## About this exercise
Read through the entries below and return each line with the word "Humor".

[Extracted data entries]
::::::::::

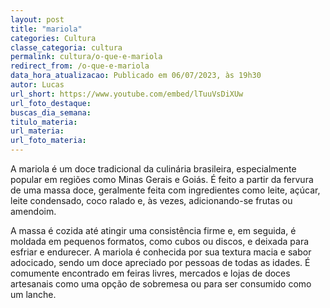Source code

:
 ```yaml
---
layout: post
title: "mariola"
categories: Cultura
classe_categoria: cultura
permalink: cultura/o-que-e-mariola
redirect_from: /o-que-e-mariola
data_hora_atualizacao: Publicado em 06/07/2023, às 19h30
autor: Lucas
url_short: https://www.youtube.com/embed/lTuuVsDiXUw
url_foto_destaque: 
buscas_dia_semana: 
titulo_materia: 
url_materia: 
url_foto_materia: 
---
```

A mariola é um doce tradicional da culinária brasileira, especialmente popular em regiões como Minas Gerais e Goiás. É feito a partir da fervura de uma massa doce, geralmente feita com ingredientes como leite, açúcar, leite condensado, coco ralado e, às vezes, adicionando-se frutas ou amendoim. 

A massa é cozida até atingir uma consistência firme e, em seguida, é moldada em pequenos formatos, como cubos ou discos, e deixada para esfriar e endurecer. A mariola é conhecida por sua textura macia e sabor adocicado, sendo um doce apreciado por pessoas de todas as idades. É comumente encontrado em feiras livres, mercados e lojas de doces artesanais como uma opção de sobremesa ou para ser consumido como um lanche.

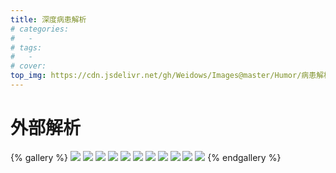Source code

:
 ```yaml
---
title: 深度病患解析
# categories:
#   -
# tags:
#   -
# cover:
top_img: https://cdn.jsdelivr.net/gh/Weidows/Images@master/Humor/病患解析/1.jpg
---
```


<!--
 * @Author: Weidows
 * @Date: 2020-12-01 10:49:30
 * @LastEditors: Weidows
 * @LastEditTime: 2020-12-01 10:53:04
 * @FilePath: \Weidowsd:\Game\Demo\Github\Blog\source\gallery_data\个人\病患解析.md
 * @Description:
-->

# 外部解析

{% gallery %}
![](https://cdn.jsdelivr.net/gh/Weidows/Images@master/Humor/病患解析/1.jpg)
![](https://cdn.jsdelivr.net/gh/Weidows/Images@master/Humor/病患解析/2.jpg)
![](https://cdn.jsdelivr.net/gh/Weidows/Images@master/Humor/病患解析/3.jpg)
![](https://cdn.jsdelivr.net/gh/Weidows/Images@master/Humor/病患解析/4.jpg)
![](https://cdn.jsdelivr.net/gh/Weidows/Images@master/Humor/病患解析/5.jpg)
![](https://cdn.jsdelivr.net/gh/Weidows/Images@master/Humor/病患解析/6.jpg)
![](https://cdn.jsdelivr.net/gh/Weidows/Images@master/Humor/病患解析/7.jpg)
![](https://cdn.jsdelivr.net/gh/Weidows/Images@master/Humor/病患解析/8.jpg)
![](https://cdn.jsdelivr.net/gh/Weidows/Images@master/Humor/病患解析/9.jpg)
![](https://cdn.jsdelivr.net/gh/Weidows/Images@master/Humor/病患解析/10.jpg)
![](https://cdn.jsdelivr.net/gh/Weidows/Images@master/Humor/病患解析/11.jpg)
{% endgallery %}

::::::::::

## Exercise output
top_img: https://cdn.jsdelivr.net/gh/Weidows/Images@master/Humor/病患解析/1.jpg
![](https://cdn.jsdelivr.net/gh/Weidows/Images@master/Humor/病患解析/1.jpg)
![](https://cdn.jsdelivr.net/gh/Weidows/Images@master/Humor/病患解析/2.jpg)
![](https://cdn.jsdelivr.net/gh/Weidows/Images@master/Humor/病患解析/3.jpg)
![](https://cdn.jsdelivr.net/gh/Weidows/Images@master/Humor/病患解析/4.jpg)
![](https://cdn.jsdelivr.net/gh/Weidows/Images@master/Humor/病患解析/5.jpg)
![](https://cdn.jsdelivr.net/gh/Weidows/Images@master/Humor/病患解析/6.jpg)
![](https://cdn.jsdelivr.net/gh/Weidows/Images@master/Humor/病患解析/7.jpg)
![](https://cdn.jsdelivr.net/gh/Weidows/Images@master/Humor/病患解析/8.jpg)
![](https://cdn.jsdelivr.net/gh/Weidows/Images@master/Humor/病患解析/9.jpg)
![](https://cdn.jsdelivr.net/gh/Weidows/Images@master/Humor/病患解析/10.jpg)
![](https://cdn.jsdelivr.net/gh/Weidows/Images@master/Humor/病患解析/11.jpg)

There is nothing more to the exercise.